Proposal 134921 Review | LORIMER Known Neuron

VOTE: YES

TLDR: DFINITY occasionally need to raise targeted proposals that enable them to SSH into “allowed” nodes of a target subnet in order to establish a CUP (during disaster recovery scenarios). This proposal ensures that SH1 nodes (which are DFINITY-owned) are correctly recognised as “allowed”. Note that all subnets should have at least 1 DFINITY-owned node to facilitate subnet recovery (and slightly more for larger subnets).
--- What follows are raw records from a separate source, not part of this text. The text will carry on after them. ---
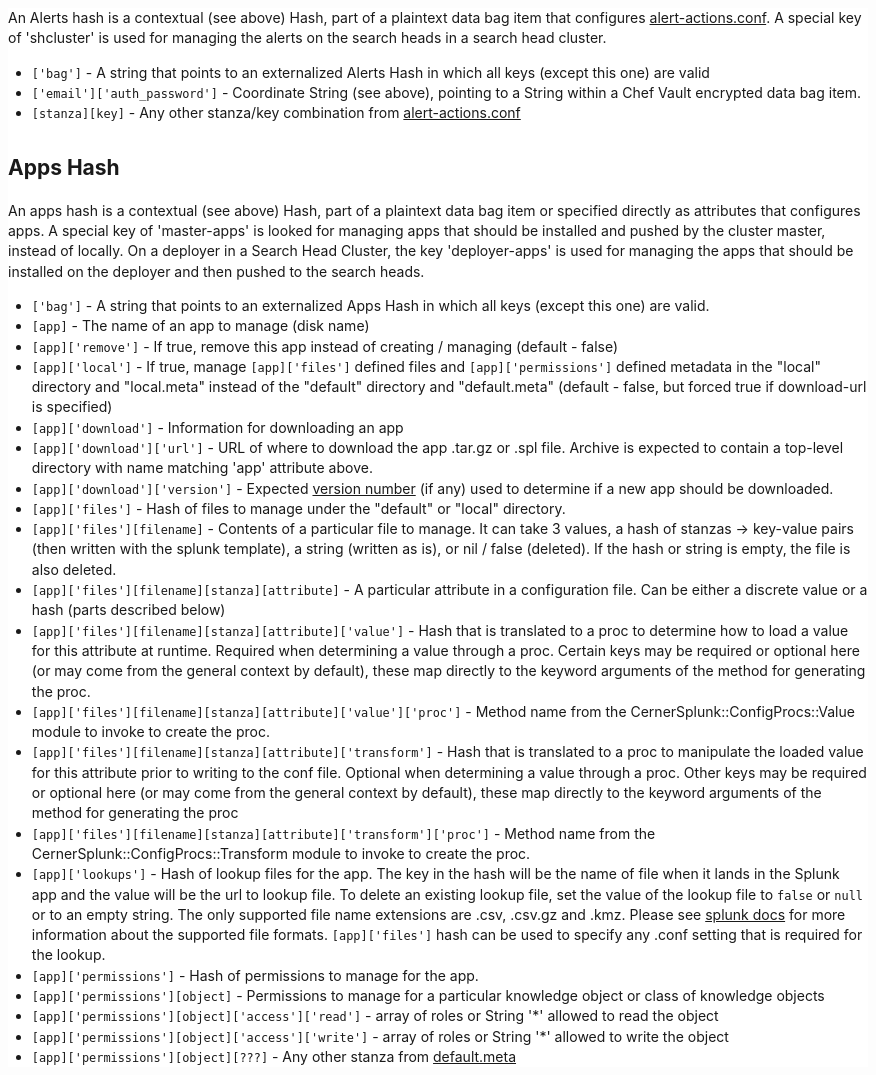 An Alerts hash is a contextual (see above) Hash, part of a plaintext data bag item that configures [alert-actions.conf][]. A special key of 'shcluster' is used for managing the alerts on the search heads in a search head cluster.

- `['bag']` - A string that points to an externalized Alerts Hash in which all keys (except this one) are valid
- `['email']['auth_password']` - Coordinate String (see above), pointing to a String within a Chef Vault encrypted data bag item.
- `[stanza][key]` - Any other stanza/key combination from [alert-actions.conf][]

## Apps Hash

An apps hash is a contextual (see above) Hash, part of a plaintext data bag item or specified directly as attributes that configures apps. A special key of 'master-apps' is looked for managing apps that should be installed and pushed by the cluster master, instead of locally. On a deployer in a Search Head Cluster, the key 'deployer-apps' is used for managing the apps that should be installed on the deployer and then pushed to the search heads.

- `['bag']` - A string that points to an externalized Apps Hash in which all keys (except this one) are valid.
- `[app]` - The name of an app to manage (disk name)
- `[app]['remove']` - If true, remove this app instead of creating / managing  (default - false)
- `[app]['local']` - If true, manage `[app]['files']` defined files and `[app]['permissions']` defined metadata in the "local" directory and "local.meta" instead of the "default" directory and "default.meta" (default - false, but forced true if download-url is specified)
- `[app]['download']` - Information for downloading an app
- `[app]['download']['url']` - URL of where to download the app .tar.gz or .spl file. Archive is expected to contain a top-level directory with name matching 'app' attribute above.
- `[app]['download']['version']` - Expected [version number][app.conf] (if any) used to determine if a new app should be downloaded.
- `[app]['files']` - Hash of files to manage under the "default" or "local" directory.
- `[app]['files'][filename]` - Contents of a particular file to manage. It can take 3 values, a hash of stanzas -> key-value pairs (then written with the splunk template), a string (written as is), or nil / false (deleted). If the hash or string is empty, the file is also deleted.
- `[app]['files'][filename][stanza][attribute]` - A particular attribute in a configuration file. Can be either a discrete value or a hash (parts described below)
- `[app]['files'][filename][stanza][attribute]['value']` - Hash that is translated to a proc to determine how to load a value for this attribute at runtime. Required when determining a value through a proc. Certain keys may be required or optional here (or may come from the general context by default), these map directly to the keyword arguments of the method for generating the proc.
- `[app]['files'][filename][stanza][attribute]['value']['proc']` - Method name from the CernerSplunk::ConfigProcs::Value module to invoke to create the proc.
- `[app]['files'][filename][stanza][attribute]['transform']` - Hash that is translated to a proc to manipulate the loaded value for this attribute prior to writing to the conf file. Optional when determining a value through a proc. Other keys may be required or optional here (or may come from the general context by default), these map directly to the keyword arguments of the method for generating the proc
- `[app]['files'][filename][stanza][attribute]['transform']['proc']` - Method name from the CernerSplunk::ConfigProcs::Transform module to invoke to create the proc.
- `[app]['lookups']` - Hash of lookup files for the app. The key in the hash will be the name of file when it lands in the Splunk app and the value will be the url to lookup file. To delete an existing lookup file, set the value of the lookup file to `false` or `null` or to an empty string. The only supported file name extensions are .csv, .csv.gz and .kmz. Please see [splunk docs](http://docs.splunk.com/Documentation/Splunk/6.3.2/Knowledge/Addfieldsfromexternaldatasources) for more information about the supported file formats. `[app]['files']` hash can be used to specify any .conf setting that is required for the lookup.
- `[app]['permissions']` - Hash of permissions to manage for the app.
- `[app]['permissions'][object]` - Permissions to manage for a particular knowledge object or class of knowledge objects
- `[app]['permissions'][object]['access']['read']` - array of roles or String '\*' allowed to read the object
- `[app]['permissions'][object]['access']['write']` - array of roles or String '\*' allowed to write the object
- `[app]['permissions'][object][???]` - Any other stanza from [default.meta][]


[server.conf]: http://docs.splunk.com/Documentation/Splunk/latest/Admin/Serverconf
[indexes.conf]: http://docs.splunk.com/Documentation/Splunk/latest/Admin/Indexesconf
[user-prefs.conf]: http://docs.splunk.com/Documentation/Splunk/latest/Admin/User-prefsconf
[authorize.conf]: http://docs.splunk.com/Documentation/Splunk/latest/Admin/Authorizeconf
[authentication.conf]: http://docs.splunk.com/Documentation/Splunk/latest/Admin/Authenticationconf
[alert-actions.conf]: http://docs.splunk.com/Documentation/Splunk/latest/Admin/Alert-actionsconf
[default.meta]: http://docs.splunk.com/Documentation/Splunk/latest/Admin/Defaultmetaconf
[app.conf]: http://docs.splunk.com/Documentation/Splunk/latest/Admin/appconf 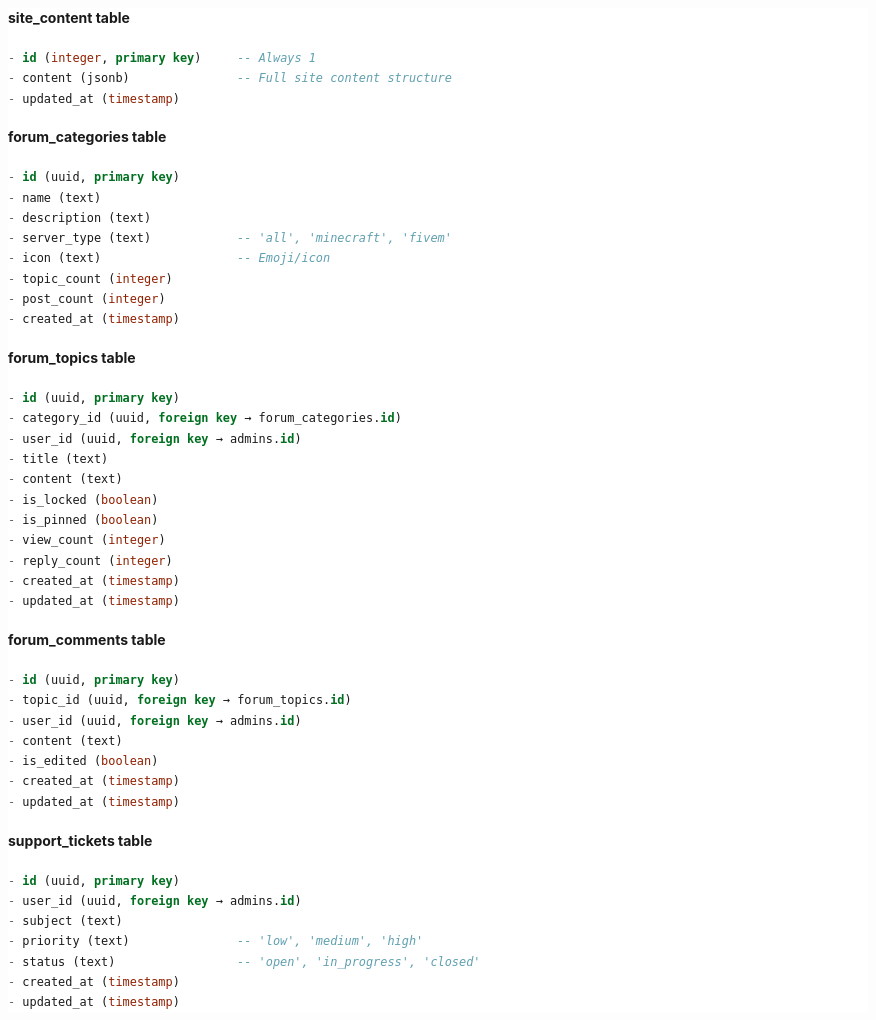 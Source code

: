 #### **site_content** table
```sql
- id (integer, primary key)     -- Always 1
- content (jsonb)               -- Full site content structure
- updated_at (timestamp)
```

#### **forum_categories** table
```sql
- id (uuid, primary key)
- name (text)
- description (text)
- server_type (text)            -- 'all', 'minecraft', 'fivem'
- icon (text)                   -- Emoji/icon
- topic_count (integer)
- post_count (integer)
- created_at (timestamp)
```

#### **forum_topics** table
```sql
- id (uuid, primary key)
- category_id (uuid, foreign key → forum_categories.id)
- user_id (uuid, foreign key → admins.id)
- title (text)
- content (text)
- is_locked (boolean)
- is_pinned (boolean)
- view_count (integer)
- reply_count (integer)
- created_at (timestamp)
- updated_at (timestamp)
```

#### **forum_comments** table
```sql
- id (uuid, primary key)
- topic_id (uuid, foreign key → forum_topics.id)
- user_id (uuid, foreign key → admins.id)
- content (text)
- is_edited (boolean)
- created_at (timestamp)
- updated_at (timestamp)
```

#### **support_tickets** table
```sql
- id (uuid, primary key)
- user_id (uuid, foreign key → admins.id)
- subject (text)
- priority (text)               -- 'low', 'medium', 'high'
- status (text)                 -- 'open', 'in_progress', 'closed'
- created_at (timestamp)
- updated_at (timestamp)
```
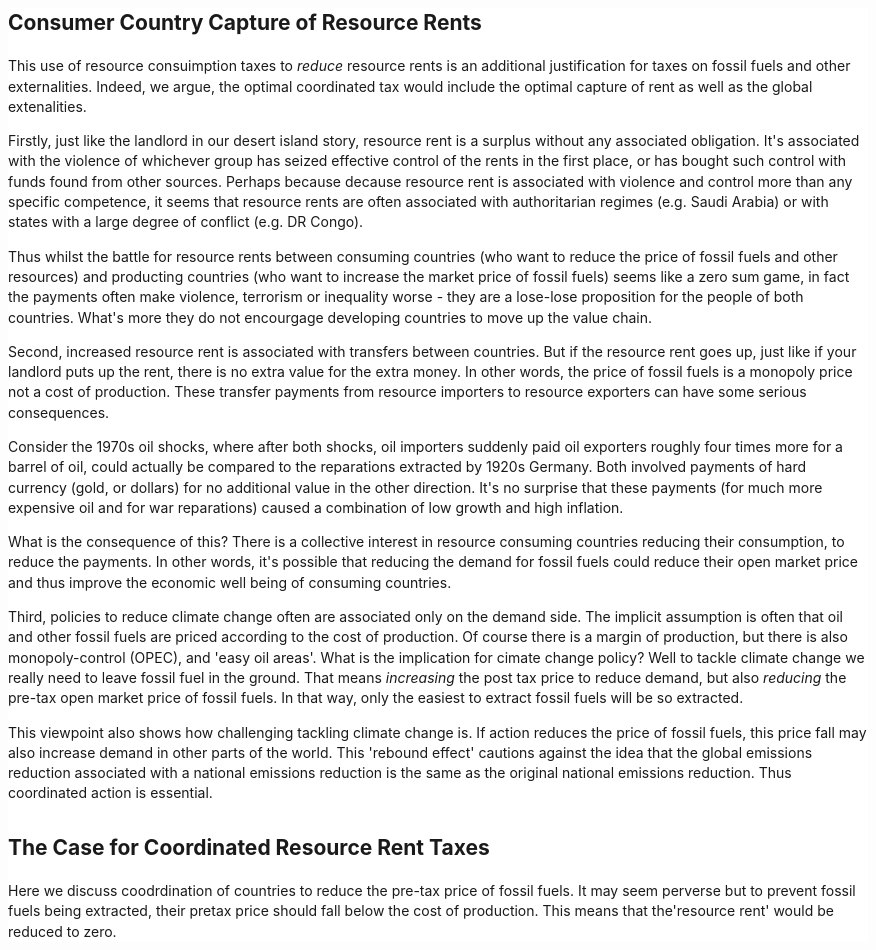 ## Consumer Country Capture of Resource Rents

This use of resource consuimption taxes to *reduce* resource rents is an additional justification for taxes on fossil fuels and other externalities. Indeed, we argue, the optimal coordinated tax would include the optimal capture of rent as well as the global extenalities. 

Firstly, just like the landlord in our desert island story, resource rent is a surplus without any associated obligation. It's associated with the violence of whichever group has seized effective control of the rents in the first place, or has bought such control with funds found from other sources. Perhaps because decause resource rent is associated with violence and control more than any specific competence, it seems that resource rents are often associated with authoritarian regimes (e.g. Saudi Arabia) or with states with a large degree of conflict (e.g. DR Congo). 

Thus whilst the battle for resource rents between consuming countries (who want to reduce the price of fossil fuels and other resources) and producting countries (who want to increase the market price of fossil fuels) seems like a zero sum game, in fact the payments often make violence, terrorism or inequality worse - they are a lose-lose proposition for the people of both countries. What's more they do not encourgage developing countries to move up the value chain.

Second, increased resource rent is associated with transfers between countries. But if the resource rent goes up, just like if your landlord puts up the rent, there is no extra value for the extra money. In other words, the price of fossil fuels is a monopoly price not a cost of production. These transfer payments from resource importers to resource exporters can have some serious consequences. 

Consider the 1970s oil shocks, where after both shocks, oil importers suddenly paid oil exporters roughly four times more for a barrel of oil, could actually be compared to the reparations extracted by 1920s Germany. Both involved payments of hard currency (gold, or dollars) for no additional value in the other direction. It's no surprise that these payments (for much more expensive oil and for war reparations) caused a combination of low growth and high inflation. 

What is the consequence of this? There is a collective interest in resource consuming countries reducing their consumption, to reduce the payments. In other words, it's possible that reducing the demand for fossil fuels could reduce their open market price and thus improve the economic well being of consuming countries.

Third, policies to reduce climate change often are associated only on the demand side. The implicit assumption is often that oil and other fossil fuels are priced according to the cost of production. Of course there is a margin of production, but there is also monopoly-control (OPEC), and 'easy oil areas'. What is the implication for cimate change policy? Well to tackle climate change we really need to leave fossil fuel in the ground. That means *increasing* the post tax price to reduce demand, but also *reducing* the pre-tax open market price of fossil fuels. In that way, only the easiest to extract fossil fuels will be so extracted.

This viewpoint also shows how challenging tackling climate change is. If action reduces the price of fossil fuels, this price fall may also increase demand in other parts of the world. This 'rebound effect' cautions against the idea that the global emissions reduction associated with a national emissions reduction is the same as the original national emissions reduction. Thus coordinated action is essential.

## The Case for Coordinated Resource Rent Taxes

Here we discuss coodrdination of countries to reduce the pre-tax price of fossil fuels. It may seem perverse but to prevent fossil fuels being extracted, their pretax price should fall below the cost of production. This means that the'resource rent' would be reduced to zero. 
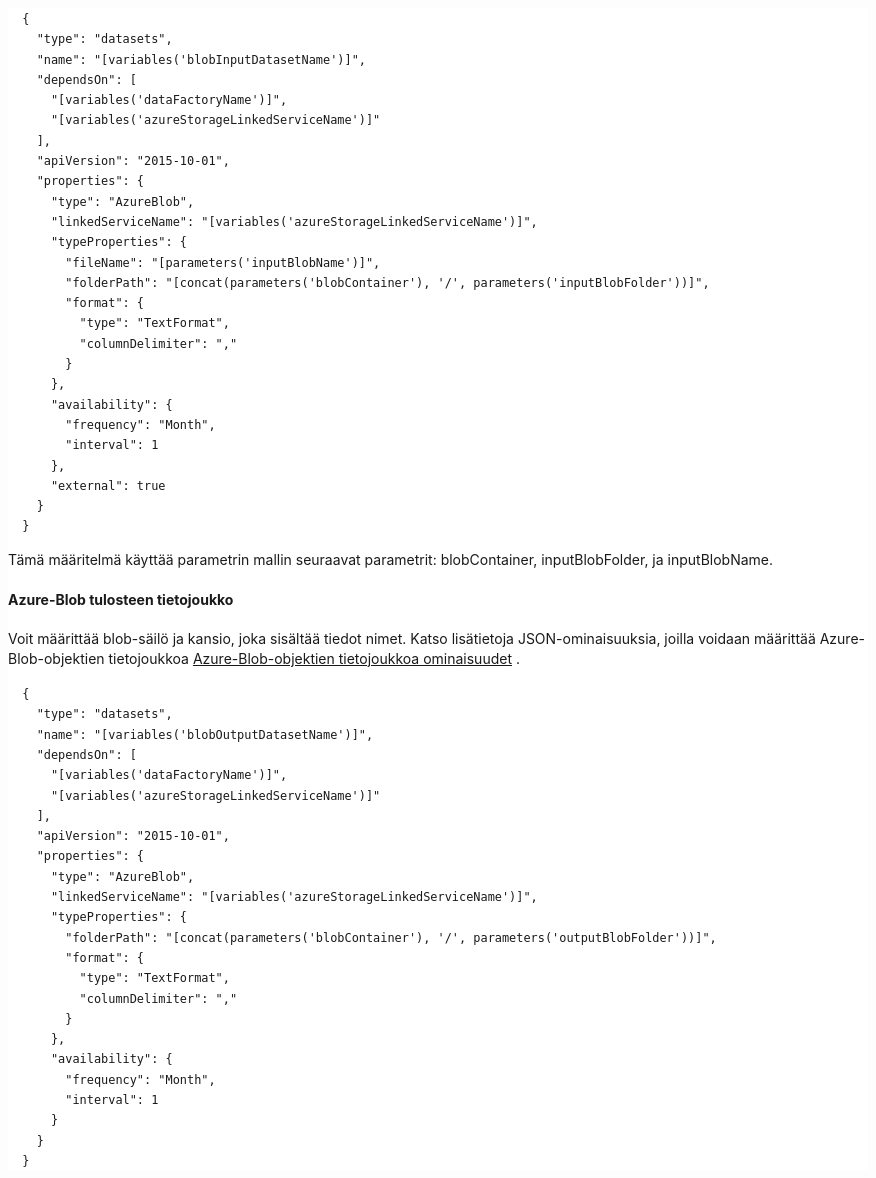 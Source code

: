       {
        "type": "datasets",
        "name": "[variables('blobInputDatasetName')]",
        "dependsOn": [
          "[variables('dataFactoryName')]",
          "[variables('azureStorageLinkedServiceName')]"
        ],
        "apiVersion": "2015-10-01",
        "properties": {
          "type": "AzureBlob",
          "linkedServiceName": "[variables('azureStorageLinkedServiceName')]",
          "typeProperties": {
            "fileName": "[parameters('inputBlobName')]",
            "folderPath": "[concat(parameters('blobContainer'), '/', parameters('inputBlobFolder'))]",
            "format": {
              "type": "TextFormat",
              "columnDelimiter": ","
            }
          },
          "availability": {
            "frequency": "Month",
            "interval": 1
          },
          "external": true
        }
      }

Tämä määritelmä käyttää parametrin mallin seuraavat parametrit: blobContainer, inputBlobFolder, ja inputBlobName. 

#### <a name="azure-blob-output-dataset"></a>Azure-Blob tulosteen tietojoukko
Voit määrittää blob-säilö ja kansio, joka sisältää tiedot nimet. Katso lisätietoja JSON-ominaisuuksia, joilla voidaan määrittää Azure-Blob-objektien tietojoukkoa [Azure-Blob-objektien tietojoukkoa ominaisuudet](data-factory-azure-blob-connector.md#azure-blob-dataset-type-properties) .  

      {
        "type": "datasets",
        "name": "[variables('blobOutputDatasetName')]",
        "dependsOn": [
          "[variables('dataFactoryName')]",
          "[variables('azureStorageLinkedServiceName')]"
        ],
        "apiVersion": "2015-10-01",
        "properties": {
          "type": "AzureBlob",
          "linkedServiceName": "[variables('azureStorageLinkedServiceName')]",
          "typeProperties": {
            "folderPath": "[concat(parameters('blobContainer'), '/', parameters('outputBlobFolder'))]",
            "format": {
              "type": "TextFormat",
              "columnDelimiter": ","
            }
          },
          "availability": {
            "frequency": "Month",
            "interval": 1
          }
        }
      }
The proposal payload updates the “ReplicaNodes”-scoped firewall rule at position 0. Note that action 1 means “Allow”. The last time this firewall rule was updated was 2024-03-14 by Proposal: 128303. I’ve diffed the payloads to confirm the config that has changed, which is just the addition of 1 Ipv6 subnet (the networking kind) →

2001:4c08:2003:b09::/64

{
  "expected_hash": "8F53770034886C7B6DC6524F2CF4D1FD5B5AC104955AC0CF97B3B8DE24504FD3",
  "positions": [
    0
  ],
  "rules": [
    {
      "action": 1,
      "comment": "Firewall rules for all replica nodes",
      "direction": null,
      "ipv4_prefixes": [],
      "ipv6_prefixes": [
        "2001:4c08:2003:b09::/64",      <------ Inserted as the only change
        "2001:438:fffd:11c::/64",
        "2001:470:1:c76::/64",
        "2001:4d78:400:10a::/64",
        "2001:4d78:40d::/48",
        "2001:920:401a:1706::/64",
        "2001:920:401a:1708::/64",
        "2001:920:401a:1710::/64",
        "2401:3f00:1000:22::/64",
        "2401:3f00:1000:23::/64",
        "2401:3f00:1000:24::/64",
        "2600:2c01:21::/64",
        "2600:3000:1300:1300::/64",
        "2600:3000:6100:200::/64",
        "2600:3004:1200:1200::/56",
        "2600:3006:1400:1500::/64",
        "2600:c02:b002:15::/64",
        "2600:c0d:3002:4::/64",
        "2602:fb2b::/36",
        "2602:ffe4:801:16::/64",
        "2602:ffe4:801:17::/64",
        "2602:ffe4:801:18::/64",
        "2604:1380:4091:3000::/48",
        "2604:1380:40e1:4700::/48",
        "2604:1380:40f1:1700::/64",
        "2604:1380:45d1:bf00::/64",
        "2604:1380:45e1:a600::/48",
        "2604:1380:45f1:9400::/64",
        "2604:1380:4601:6200::/48",
        "2604:1380:4641:6100::/48",
        "2604:3fc0:2001::/48",
        "2604:3fc0:3002::/48",
        "2604:6800:258:1::/64",
        "2604:7e00:30:3::/64",
        "2604:7e00:50::/64",
        "2604:b900:4001:76::/64",
        "2607:f1d0:10:1::/64",
        "2607:f6f0:3004::/48",
        "2607:f758:1220::/64",
        "2607:f758:c300::/64",
        "2607:fb58:9005::/48",
        "2607:ff70:3:2::/64",
        "2610:190:6000:1::/64",
        "2610:190:df01:5::/64",
        "2a00:fa0:3::/48",
        "2a00:fb01:400:200::/64",
        "2a00:fb01:400::/56",
        "2a00:fc0:5000:300::/64",
        "2a01:138:900a::/48",
        "2a01:2a8:a13c:1::/64",
        "2a01:2a8:a13d:1::/64",
        "2a01:2a8:a13e:1::/64",
        "2a02:418:3002:0::/64",
        "2a02:41b:300e::/48",
        "2a02:800:2:2003::/64",
        "2a04:9dc0:0:108::/64",
        "2a05:d01c:e2c:a700::/56",
        "2a0b:21c0:b002:2::/64",
        "2a0f:cd00:0002::/56",
        "fd00:2:1:1::/64"
      ],
      "ports": [
        22,
        2497,
        4100,
        8080,
        9090,
        9091,
        9100,
        19100,
        19531
      ],
      "user": null
    }
  ],
  "scope": "ReplicaNodes"
}

All 28 nodes of the SH1 data centre are at this network address (see first portion of IP addresses here). These are indeed DFINITY nodes, provided by the “DFINITY Stiftung” NP.

Side note: I had intended to write a utility that scans all firewall rules and pairs the network addresses with the relevant data centres and node providers, for the sake of understanding the current firewall landscape a little better. However I ran out of time, hence my vote towards the end of the voting period. I have automated notifications to avoid missing the deadline. In any case, apologies for cutting it close. I intend to do some follow up analysis when I have the time (I’ll save some questions that I have until then).